23/05/2026
Golpe inesperado para uno de los gigantes japoneses. Honda reportó una fuerte caída en sus resultados financieros e incluso registró su primera pérdida anual desde que cotiza en bolsa, algo que no ocurría desde finales de los años 50. La marca pasó de ganancias cercanas a 1,2 billones de yenes a pérdidas millonarias, encendiendo las alarmas en la industria automotriz. 
¿La razón?

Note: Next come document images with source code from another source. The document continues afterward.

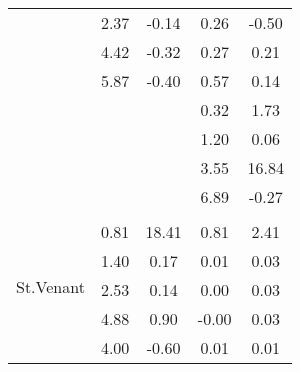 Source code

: \begin{table}
\begin{tabular}{c|cc|cc|}
\multicolumn{1}{|c|}{} & \multicolumn{1}{|c|}{      2.37} & \multicolumn{1}{|c|}{     -0.14} & \multicolumn{1}{|c|}{      0.26} & \multicolumn{1}{|c|}{     -0.50} \\ 
\multicolumn{1}{|c|}{} & \multicolumn{1}{|c|}{      4.42} & \multicolumn{1}{|c|}{     -0.32} & \multicolumn{1}{|c|}{      0.27} & \multicolumn{1}{|c|}{      0.21} \\ 
\multicolumn{1}{|c|}{} & \multicolumn{1}{|c|}{      5.87} & \multicolumn{1}{|c|}{     -0.40} & \multicolumn{1}{|c|}{      0.57} & \multicolumn{1}{|c|}{      0.14} \\ 
\multicolumn{1}{|c|}{} & \multicolumn{1}{|c|}{} & \multicolumn{1}{|c|}{} & \multicolumn{1}{|c|}{      0.32} & \multicolumn{1}{|c|}{      1.73} \\ 
\multicolumn{1}{|c|}{} & \multicolumn{1}{|c|}{} & \multicolumn{1}{|c|}{} & \multicolumn{1}{|c|}{      1.20} & \multicolumn{1}{|c|}{      0.06} \\ 
\multicolumn{1}{|c|}{} & \multicolumn{1}{|c|}{} & \multicolumn{1}{|c|}{} & \multicolumn{1}{|c|}{      3.55} & \multicolumn{1}{|c|}{     16.84} \\ 
\multicolumn{1}{|c|}{} & \multicolumn{1}{|c|}{} & \multicolumn{1}{|c|}{} & \multicolumn{1}{|c|}{      6.89} & \multicolumn{1}{|c|}{     -0.27} \\ 
\hline 
\multicolumn{1}{|c|}{\multirow{27}{*}{St.Venant}} &\multicolumn{1}{|c|}{} & \multicolumn{1}{|c|}{} & \multicolumn{1}{|c|}{} & \multicolumn{1}{|c|}{} \\ 
\multicolumn{1}{|c|}{} & \multicolumn{1}{|c|}{      0.81} & \multicolumn{1}{|c|}{     18.41} & \multicolumn{1}{|c|}{      0.81} & \multicolumn{1}{|c|}{      2.41} \\ 
\multicolumn{1}{|c|}{} & \multicolumn{1}{|c|}{      1.40} & \multicolumn{1}{|c|}{      0.17} & \multicolumn{1}{|c|}{      0.01} & \multicolumn{1}{|c|}{      0.03} \\ 
\multicolumn{1}{|c|}{} & \multicolumn{1}{|c|}{      2.53} & \multicolumn{1}{|c|}{      0.14} & \multicolumn{1}{|c|}{      0.00} & \multicolumn{1}{|c|}{      0.03} \\ 
\multicolumn{1}{|c|}{} & \multicolumn{1}{|c|}{      4.88} & \multicolumn{1}{|c|}{      0.90} & \multicolumn{1}{|c|}{     -0.00} & \multicolumn{1}{|c|}{      0.03} \\ 
\multicolumn{1}{|c|}{} & \multicolumn{1}{|c|}{      4.00} & \multicolumn{1}{|c|}{     -0.60} & \multicolumn{1}{|c|}{      0.01} & \multicolumn{1}{|c|}{      0.01} \\ 

\end{tabular}
\end{table}

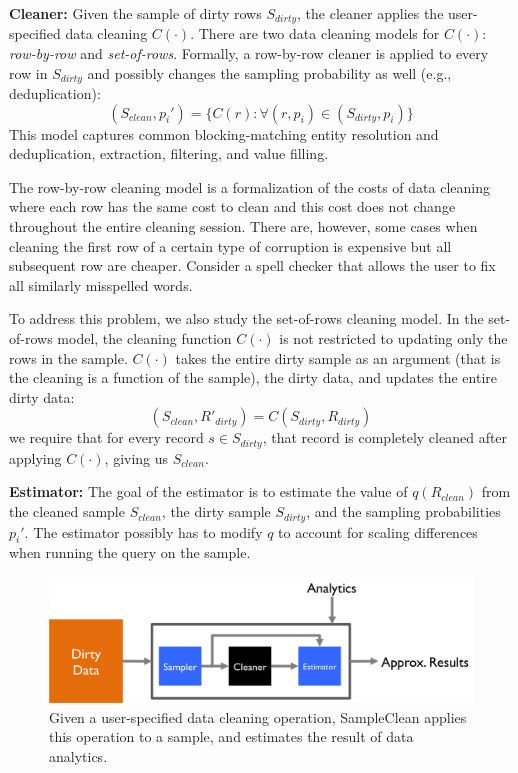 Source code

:\vspace{0.5em}
\noindent\textbf{Cleaner: }
Given the sample of dirty rows $S_{dirty}$,  the cleaner applies the user-specified data cleaning $C(\cdot)$. There are two data cleaning models for $C(\cdot)$: \emph{row-by-row} and \emph{set-of-rows}.
Formally, a row-by-row cleaner is applied to every row in $S_{dirty}$ and possibly changes the sampling probability as well (e.g., deduplication):
\[
(S_{clean},p_i') = \{C(r) : \forall (r,p_i) \in (S_{dirty},p_i)\}
\]
This model captures common blocking-matching entity resolution and deduplication, extraction, filtering, and value filling.

The row-by-row cleaning model is a formalization of the costs of data cleaning where each row has the same cost to clean and this cost does not change throughout the entire cleaning session.
There are, however, some cases when cleaning the first row of a certain type of corruption is expensive but all subsequent row are cheaper.
Consider a spell checker that allows the user to fix all similarly misspelled words. 

To address this problem, we also study the set-of-rows cleaning model.
In the set-of-rows model, the cleaning function $C(\cdot)$ is not restricted to updating only the rows in the sample.
$C(\cdot)$ takes the entire dirty sample as an argument (that is the cleaning is a function of the sample), the dirty data, and updates the entire dirty data:
\[
(S_{clean}, R'_{dirty}) = C(S_{dirty},R_{dirty})
\]
we require that for every record $s \in S_{dirty}$, that record is completely cleaned after applying $C(\cdot)$, giving us $S_{clean}$.

\vspace{0.5em}
\noindent\textbf{Estimator: } The goal of the estimator is to estimate the value of $q(R_{clean})$ from the cleaned sample $S_{clean}$, the dirty sample $S_{dirty}$, and the sampling probabilities $p_i'$. The estimator possibly has to modify $q$ to account for scaling differences when running the query on the sample.

\begin{figure}
\includegraphics[width=.5\columnwidth]{figs/arch.png}
\caption{Given a user-specified data cleaning operation, SampleClean applies this operation to a sample, and estimates the result of data analytics. \label{fig:arch}}
\end{figure}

Una combinación explosiva: millonarios costos por su apuesta eléctrica, menor demanda de vehículos EV y una profunda reestructuración interna. Honda tuvo que congelar proyectos gigantes, cancelar modelos eléctricos y replantear su estrategia global. 
La marca ahora apuesta por volver a fortalecer híbridos y motores tradicionales mientras intenta recuperarse. Aunque las motos siguen salvando parte del negocio, el golpe deja una gran pregunta: ¿están las marcas acelerando demasiado hacia lo eléctrico?
También hay otro factor que empieza a preocupar a toda la industria: China. Mientras marcas tradicionales aún intentan adaptarse, fabricantes chinos como BYD, Xiaomi, Zeekr y otros han acelerado con autos eléctricos más baratos, con más tecnología y tiempos de desarrollo mucho más rápidos. Honda reconoció que la competencia en China se intensificó y tuvo que reevaluar inversiones por el impacto que está teniendo el mercado chino.